How To See Obama’s Challenge To Tech Differently

Did you catch this sentence in President Obama’s address from the Oval Office on Sunday?

“And that’s why I will urge high-tech and law enforcement leaders to make it harder for terrorists to use technology to escape from justice.”

The knee-jerk reaction is that Obama is potentially reversing his October decision not to seek legislation requiring companies to decode messages for law enforcement. The Atlantic even suggests that he “could ask Congress to propose legislation that would require tech companies to offer the government access to certain encrypted data, or implement a national encryption policy through an executive action.”

That’s unnerving, to say the least. But then the president said this:

“But the fact is that our intelligence and law enforcement agencies — no matter how effective they are — cannot identify every would-be mass shooter, whether that individual is motivated by ISIL or some other hateful ideology.”

In short: intelligence and law enforcement agencies are suffering from Too. Much. Information.

TMI Trumps Encryption

Turns out, TMI is a common thread in the coverage on the investigation of the Paris attacks. The Wall Street Journal reported that “French officials said they needed to better cooperate with allies while improving their capacity to process a welter of information.”

The Guardian points to François Heisbourg, a former member of a French presidential commission on defense and security, who said that it’s “less a failure of intelligence than the ability to follow through on the intelligence data.”

And Glyn Moody in Ars Technica hammers the point home by attributing the success of the Paris attacks to the fact that “the authorities had insufficient resources to follow up the knowledge that they had, and some important leads that they were given.”

The key phrase: insufficient resources.

Another way to see Obama’s statement about technology companies, then, is as a request to help solve the problem of TMI.

Technical expertise can help agencies connect the available dots. For example, as The Washington Post reported, three men linked to the Paris attacks “appeared on a list of 800 Belgians with suspected ties to terrorists groups.” According to The Guardian, various intelligence services had other bits of information:

  • Salah Abdeslam, still at large as of this writing, had personal ties with ringleader Abdelhamid Abaaoud. He hired one of the cars used by the attackers, is the brother of one of the terrorists who blew himself up outside the Comptoir Voltaire cafe, and was stopped at the French-Belgian border a few hours after the attacks, questioned, and then released.
  • An international arrest warrant for Sami Amimour, one of the gunman at the Bataclan, was issued after he broke his parole and traveled to Syria in 2013.
  • French police have had an “S” file, denoting suspected radicalization, on Omar Ismaïl Mostefai, one of the Stade de France attackers, since 2010. And Turkish officials had warned French authorities of the threat posed by Mostefai in December 2014 and in June of this year.

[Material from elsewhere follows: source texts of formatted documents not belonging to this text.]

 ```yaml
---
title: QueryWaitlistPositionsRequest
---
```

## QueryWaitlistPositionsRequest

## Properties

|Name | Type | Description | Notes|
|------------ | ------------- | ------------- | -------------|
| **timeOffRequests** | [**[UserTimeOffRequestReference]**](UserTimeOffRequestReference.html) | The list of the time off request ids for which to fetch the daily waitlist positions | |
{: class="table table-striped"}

Those dots, out in the open, weren’t connected until after the attacks, when there was an increase in resources to follow up, and then put them together.

Similar observations can be made about the San Bernardino shootings, from information posted to social media, to target practice at a gun range, to immigration applications and approval.

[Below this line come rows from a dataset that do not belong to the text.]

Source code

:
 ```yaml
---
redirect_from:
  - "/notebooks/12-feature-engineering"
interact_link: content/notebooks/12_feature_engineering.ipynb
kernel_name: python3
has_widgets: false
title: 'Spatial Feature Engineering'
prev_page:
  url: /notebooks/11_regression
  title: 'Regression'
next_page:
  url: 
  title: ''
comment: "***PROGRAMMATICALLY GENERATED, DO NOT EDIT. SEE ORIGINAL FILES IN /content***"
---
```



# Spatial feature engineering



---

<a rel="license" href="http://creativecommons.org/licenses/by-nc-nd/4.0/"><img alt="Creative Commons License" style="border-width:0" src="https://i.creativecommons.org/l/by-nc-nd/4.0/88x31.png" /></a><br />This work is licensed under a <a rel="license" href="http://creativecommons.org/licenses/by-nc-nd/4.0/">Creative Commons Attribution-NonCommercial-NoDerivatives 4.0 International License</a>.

All of these dots got lost in the sea of information that is already collected. Technology companies need to hear Obama’s statement as an invitation to work together to leverage their knowledge and expertise to develop tools for law enforcement to better sift collected data.

The Real Opportunity For Tech Companies

Stop arguing over encryption, which we know is an important tool in the protection of privacy. The National Security Council has said that “the benefits to privacy, civil liberties and cybersecurity gained from encryption outweigh the broader risks” of weak encryption. Remember, too, how Apple CEO Tim Cook said that “you can’t have a back door that’s only for the good guys.”

Instead, focus on the real opportunity: developing tools to help intelligence agencies and law enforcement officials attack the key problem of TMI.

We know this expertise exists. Sifting TMI for actionable information is a business necessity for companies like Google, Facebook, IBM, and many others. Let’s leverage such expertise in the fight against terror.

We may not be able to prevent every attack, but collectively, we can do a better job of identifying connections that can help prevent more attacks.

The key is to leverage technical know-how and business expertise to help intelligence agencies and law enforcement develop better tools for sifting collected data.